The use of the word “some” opens up the possibility of other students with disabilities fully understanding the sexual nature of the acts they are consenting to. However, the use of the passive voice in the phrase “they are placed” again takes agency away from the disabled person. It suggests that instead of choosing sex, these subjects are “placed” (like objects) into a sexual situation. So close…yet so far. It is in the close reading of sexual assault policies that careful wording reveals its power.
For the countless number of schools who choose not to address this complicated issue at all, it’s very important to mention cognitive and developmental disabilities as Reed and Antioch and many other colleges do. Policies that neglect to even mention the complexities of consent when it includes a person who identifies as having a disability sets up a barrier for that person coming forward to report. Paying attention to this issue makes a policy more inclusive and widely applicable in different scenarios.

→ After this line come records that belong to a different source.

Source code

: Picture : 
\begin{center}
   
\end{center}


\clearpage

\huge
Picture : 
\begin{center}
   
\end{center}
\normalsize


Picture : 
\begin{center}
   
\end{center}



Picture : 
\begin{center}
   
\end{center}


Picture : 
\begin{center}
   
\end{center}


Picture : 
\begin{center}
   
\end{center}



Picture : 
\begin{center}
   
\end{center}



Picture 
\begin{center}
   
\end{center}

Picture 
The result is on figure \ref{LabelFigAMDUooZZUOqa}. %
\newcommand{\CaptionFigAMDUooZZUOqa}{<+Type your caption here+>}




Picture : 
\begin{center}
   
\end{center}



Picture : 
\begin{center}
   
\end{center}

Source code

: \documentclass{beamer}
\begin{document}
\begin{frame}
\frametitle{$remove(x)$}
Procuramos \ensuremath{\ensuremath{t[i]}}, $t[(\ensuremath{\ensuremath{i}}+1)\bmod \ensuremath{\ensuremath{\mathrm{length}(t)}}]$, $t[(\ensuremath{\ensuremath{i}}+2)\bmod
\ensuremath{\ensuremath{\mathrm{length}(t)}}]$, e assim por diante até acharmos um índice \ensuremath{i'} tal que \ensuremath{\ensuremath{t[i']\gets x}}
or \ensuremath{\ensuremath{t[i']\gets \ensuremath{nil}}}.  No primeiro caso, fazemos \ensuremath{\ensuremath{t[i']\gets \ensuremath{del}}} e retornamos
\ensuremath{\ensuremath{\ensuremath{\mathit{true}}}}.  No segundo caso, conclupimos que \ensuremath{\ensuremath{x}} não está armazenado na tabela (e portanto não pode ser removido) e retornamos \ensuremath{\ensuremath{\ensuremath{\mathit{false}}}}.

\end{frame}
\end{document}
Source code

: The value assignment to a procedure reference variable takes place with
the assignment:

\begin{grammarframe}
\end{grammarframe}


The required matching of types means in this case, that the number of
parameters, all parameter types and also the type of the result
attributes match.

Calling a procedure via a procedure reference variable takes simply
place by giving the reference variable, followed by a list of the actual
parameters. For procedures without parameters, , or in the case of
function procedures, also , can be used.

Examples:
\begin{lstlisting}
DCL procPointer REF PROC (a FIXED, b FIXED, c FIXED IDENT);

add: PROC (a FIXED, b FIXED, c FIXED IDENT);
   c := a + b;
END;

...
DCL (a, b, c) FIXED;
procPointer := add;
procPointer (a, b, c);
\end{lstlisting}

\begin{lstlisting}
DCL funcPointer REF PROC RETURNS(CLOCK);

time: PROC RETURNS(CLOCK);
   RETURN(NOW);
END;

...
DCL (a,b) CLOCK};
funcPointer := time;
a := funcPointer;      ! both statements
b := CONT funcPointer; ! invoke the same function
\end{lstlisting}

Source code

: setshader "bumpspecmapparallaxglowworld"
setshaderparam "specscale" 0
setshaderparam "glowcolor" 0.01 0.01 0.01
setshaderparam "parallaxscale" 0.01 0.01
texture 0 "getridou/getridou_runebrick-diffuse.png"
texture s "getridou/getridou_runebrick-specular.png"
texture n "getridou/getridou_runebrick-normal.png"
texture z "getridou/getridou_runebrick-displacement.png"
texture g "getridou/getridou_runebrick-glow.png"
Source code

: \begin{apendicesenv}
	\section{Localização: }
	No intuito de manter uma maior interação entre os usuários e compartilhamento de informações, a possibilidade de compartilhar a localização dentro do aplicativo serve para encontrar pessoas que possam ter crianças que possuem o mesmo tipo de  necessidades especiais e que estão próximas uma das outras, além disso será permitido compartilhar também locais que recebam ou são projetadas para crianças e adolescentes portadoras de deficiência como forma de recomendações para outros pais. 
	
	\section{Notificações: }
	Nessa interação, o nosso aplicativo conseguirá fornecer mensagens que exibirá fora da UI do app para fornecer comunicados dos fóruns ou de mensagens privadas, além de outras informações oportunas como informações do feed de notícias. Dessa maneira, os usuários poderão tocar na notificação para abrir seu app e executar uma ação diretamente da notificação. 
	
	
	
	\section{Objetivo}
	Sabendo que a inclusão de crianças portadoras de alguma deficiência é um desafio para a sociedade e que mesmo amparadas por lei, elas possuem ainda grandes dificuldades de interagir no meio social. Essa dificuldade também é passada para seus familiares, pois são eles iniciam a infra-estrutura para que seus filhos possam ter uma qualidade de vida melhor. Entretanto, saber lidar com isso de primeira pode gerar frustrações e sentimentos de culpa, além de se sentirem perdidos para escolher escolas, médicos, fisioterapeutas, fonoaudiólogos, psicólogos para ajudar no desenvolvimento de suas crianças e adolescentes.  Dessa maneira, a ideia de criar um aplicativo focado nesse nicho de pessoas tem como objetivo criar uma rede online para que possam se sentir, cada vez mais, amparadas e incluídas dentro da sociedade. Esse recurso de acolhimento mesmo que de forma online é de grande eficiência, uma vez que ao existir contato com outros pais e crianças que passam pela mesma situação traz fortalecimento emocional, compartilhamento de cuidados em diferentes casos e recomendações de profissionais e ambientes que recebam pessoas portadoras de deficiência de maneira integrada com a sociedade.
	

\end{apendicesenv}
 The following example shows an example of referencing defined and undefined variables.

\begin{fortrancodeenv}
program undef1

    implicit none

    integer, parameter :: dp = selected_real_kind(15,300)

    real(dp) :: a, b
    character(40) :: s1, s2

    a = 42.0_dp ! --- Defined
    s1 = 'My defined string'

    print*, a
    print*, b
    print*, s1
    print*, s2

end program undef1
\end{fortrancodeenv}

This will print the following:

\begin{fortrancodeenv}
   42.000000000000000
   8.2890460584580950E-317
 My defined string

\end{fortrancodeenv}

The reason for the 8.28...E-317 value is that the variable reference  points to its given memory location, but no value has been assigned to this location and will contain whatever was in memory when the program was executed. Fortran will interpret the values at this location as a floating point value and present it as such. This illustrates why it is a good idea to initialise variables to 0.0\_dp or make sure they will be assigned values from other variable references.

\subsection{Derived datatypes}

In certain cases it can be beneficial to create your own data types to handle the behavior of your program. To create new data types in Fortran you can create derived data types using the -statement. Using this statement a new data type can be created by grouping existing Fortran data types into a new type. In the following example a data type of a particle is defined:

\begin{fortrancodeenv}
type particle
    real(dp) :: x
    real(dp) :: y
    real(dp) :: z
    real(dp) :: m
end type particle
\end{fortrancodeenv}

Unfortunately, there is no clear-cut answer, no ideal phrasing and no model policy for this issue. Perhaps the language of appreciating the sexual activity is not bad—it does not say that individuals with disabilities cannot give consent ever (wrong!). It grants these students a degree of protection while respecting their sexual agency.
So if your school is like the University of Toronto and already has a group to represent students with disabilities, get them involved! This is something campuses need to address fully, as literally millions of individuals with disabilities are enrolled in our nation’s colleges. The most important thing schools can do with respect to this issue is utilize inclusive language in their policies that does not prohibit disabled students from engaging in sexual activity.